Bayley’s images are often delightfully fun. Because Caeanic clothes have the power to create the man, Bayley often personifies them — “the closeted smell of cloth greeted him. In his imagination the population of garments huddled on their racks, like a close-packed army on parade, seemed to welcome him” (37).
The second narrative strand follows Amara, a sociologist explorer on the interstellar vessel Callan. This expedition was sent by Ziodean to investigate the origins and nature of Caeanic society. Amara, although particularly unintelligent for large portions of the narrative, is by far the most substantial female character in any of Bayley’s novel’s I’ve read to this point. He has a notorious problem even incorporating “token” female characters into his work. Thus, I considered the presence of Amara, whose revelations lead to the great revelation moment at the end, an added boon.
Amara discovers a strange race of metallic Russian speaking humanoid formed individuals that live in space. They decide to capture one of the humanoids. Her crew believes that the space-suited individual, named Alexei, is simply a man inside of a suit.

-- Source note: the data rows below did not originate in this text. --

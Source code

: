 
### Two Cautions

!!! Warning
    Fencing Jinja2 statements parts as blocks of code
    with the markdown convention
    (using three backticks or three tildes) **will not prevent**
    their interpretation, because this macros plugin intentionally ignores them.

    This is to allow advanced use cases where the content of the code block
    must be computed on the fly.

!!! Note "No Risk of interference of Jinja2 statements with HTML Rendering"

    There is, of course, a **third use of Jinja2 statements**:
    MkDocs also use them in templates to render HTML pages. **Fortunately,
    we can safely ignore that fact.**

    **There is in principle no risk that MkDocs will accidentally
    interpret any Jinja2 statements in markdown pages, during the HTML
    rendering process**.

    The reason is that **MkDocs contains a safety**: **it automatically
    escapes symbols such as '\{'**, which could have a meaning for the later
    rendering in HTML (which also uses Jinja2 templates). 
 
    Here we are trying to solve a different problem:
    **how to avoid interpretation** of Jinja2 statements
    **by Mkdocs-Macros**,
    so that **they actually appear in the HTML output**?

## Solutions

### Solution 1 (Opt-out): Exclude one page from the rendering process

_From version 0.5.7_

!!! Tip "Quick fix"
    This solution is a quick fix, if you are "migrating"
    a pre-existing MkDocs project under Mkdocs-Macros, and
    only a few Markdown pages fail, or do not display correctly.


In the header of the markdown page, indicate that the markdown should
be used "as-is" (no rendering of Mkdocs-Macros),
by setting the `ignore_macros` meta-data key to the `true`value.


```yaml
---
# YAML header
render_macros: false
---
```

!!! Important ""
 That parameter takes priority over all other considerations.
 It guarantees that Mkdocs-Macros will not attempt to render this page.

In haste and without sufficient investigation, they hack the metal suit and discover that not only does Alexei believe that his metal external self is his natural external self but promptly goes into shock when he sees his “inmost innards” (30). Eventually Amara realizes that Alexei’s “body-image of himself doesn’t include anything we would recognize as a human being. When he thinks of himself as a person, the picture in his mind is that of the suit’s exterior. Probably he isn’t even conscious of his biological body, except as a sort of internal organ or essential core” (49). Bayley has the unfortunate tendency to over explain his themes as if they are not obvious enough — for example one character proclaims, “God, where does the suit end and the man begin?” (49).
Amara discovers that Alexei’s people were Russian descendants. Alexei’s bitter enemies, the cyborgs (who have adapted their bodies with metal objects to live in the void of space) are descendent from the Japanese. And Caeanic society was created by members of Alexei’s people who removed their suits and created prossim clothes to serve a similar purpose!
The voyage of the Callan in its quest to find the origins of the Caeanic people is by far the most intriguing aspect of the work. Bayley’s philosophical ruminations on the metal bodies of Alexei’s people (their newly born babies are placed grow within metal suits!) can be a tad obvious but insightful nevertheless. Bayley pairs Alexei’s people who derive their self-image from their metal exteriors (unknowing of the nature of their interiors) with Caeanic society and their obsessions with clothes and the power their exert in creating their “selves.” This is placed in opposition to Ziodean society which derives their nature, supposedly, purely from their inner being. The cultural clash between the two philosophical world systems — Caeanic vs. Ziodean — form the core of the novel.
The novel loses some of its power in the last quarter. The great reveal leaves something to be desired. It has the unfortunate side effect of weakening the philosophical discussion by applying non-human agency to the equation. The entire work is told in a lighthearted almost whimsical manner. Despite the social science fiction core, the work never departs from pulp stylings, pulp characterizations, pulp planet landscapes (a planet filled with layers of flies!)…
Egregious H. R. Van Dongen cover aside (unfortunately, I own that edition), I recommend The Garments to fans of unusual space opera, bizarre social science fiction, and Bayley completests.